* _PROBLEM DESCRIPTION_: Looking at the data below, how many lines include the word "classical"? Respond with the number only.

* _DATA PROVIDED_:

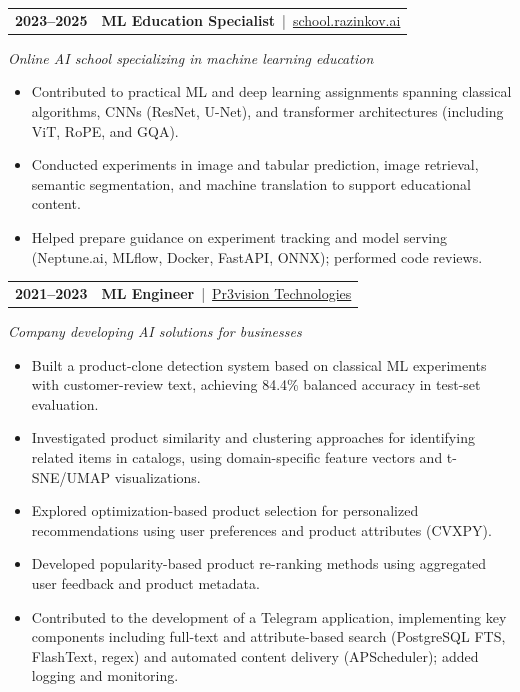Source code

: \documentclass[12pt]{article}
\begin{document}
\vspace{4pt}
\begin{tabularx}{\textwidth}{@{}l X@{}}
\textbf{2023--2025} & \textbf{ML Education Specialist} \,|\, \href{https://school.razinkov.ai/}{school.razinkov.ai}
\end{tabularx}
\vspace{1pt}
\textit{Online AI school specializing in machine learning education}
\begin{itemize}
  \item Contributed to practical ML and deep learning assignments spanning classical algorithms, CNNs (ResNet, U-Net), and transformer architectures (including ViT, RoPE, and GQA).
  \item Conducted experiments in image and tabular prediction, image retrieval, semantic segmentation, and machine translation to support educational content.
  \item Helped prepare guidance on experiment tracking and model serving (Neptune.ai, MLflow, Docker, FastAPI, ONNX); performed code reviews.
\end{itemize}
\vspace{2pt}

\vspace{4pt}
\begin{tabularx}{\textwidth}{@{}l X@{}}
\textbf{2021--2023} & \textbf{ML Engineer} \,|\, \href{https://pr3vision.com/}{Pr3vision Technologies}
\end{tabularx}
\vspace{1pt}
\textit{Company developing AI solutions for businesses}
\begin{itemize}
  \item Built a product-clone detection system based on classical ML experiments with customer-review text, achieving 84.4\% balanced accuracy in test-set evaluation.
  \item Investigated product similarity and clustering approaches for identifying related items in catalogs, using domain-specific feature vectors and t-SNE/UMAP visualizations.
  \item Explored optimization-based product selection for personalized recommendations using user preferences and product attributes (CVXPY).
  \item Developed popularity-based product re-ranking methods using aggregated user feedback and product metadata.
  \item Contributed to the development of a Telegram application, implementing key components including full-text and attribute-based search (PostgreSQL FTS, FlashText, regex) and automated content delivery (APScheduler); added logging and monitoring.
\end{itemize}
\end{document}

* _EXERCISE OUTPUT_: 2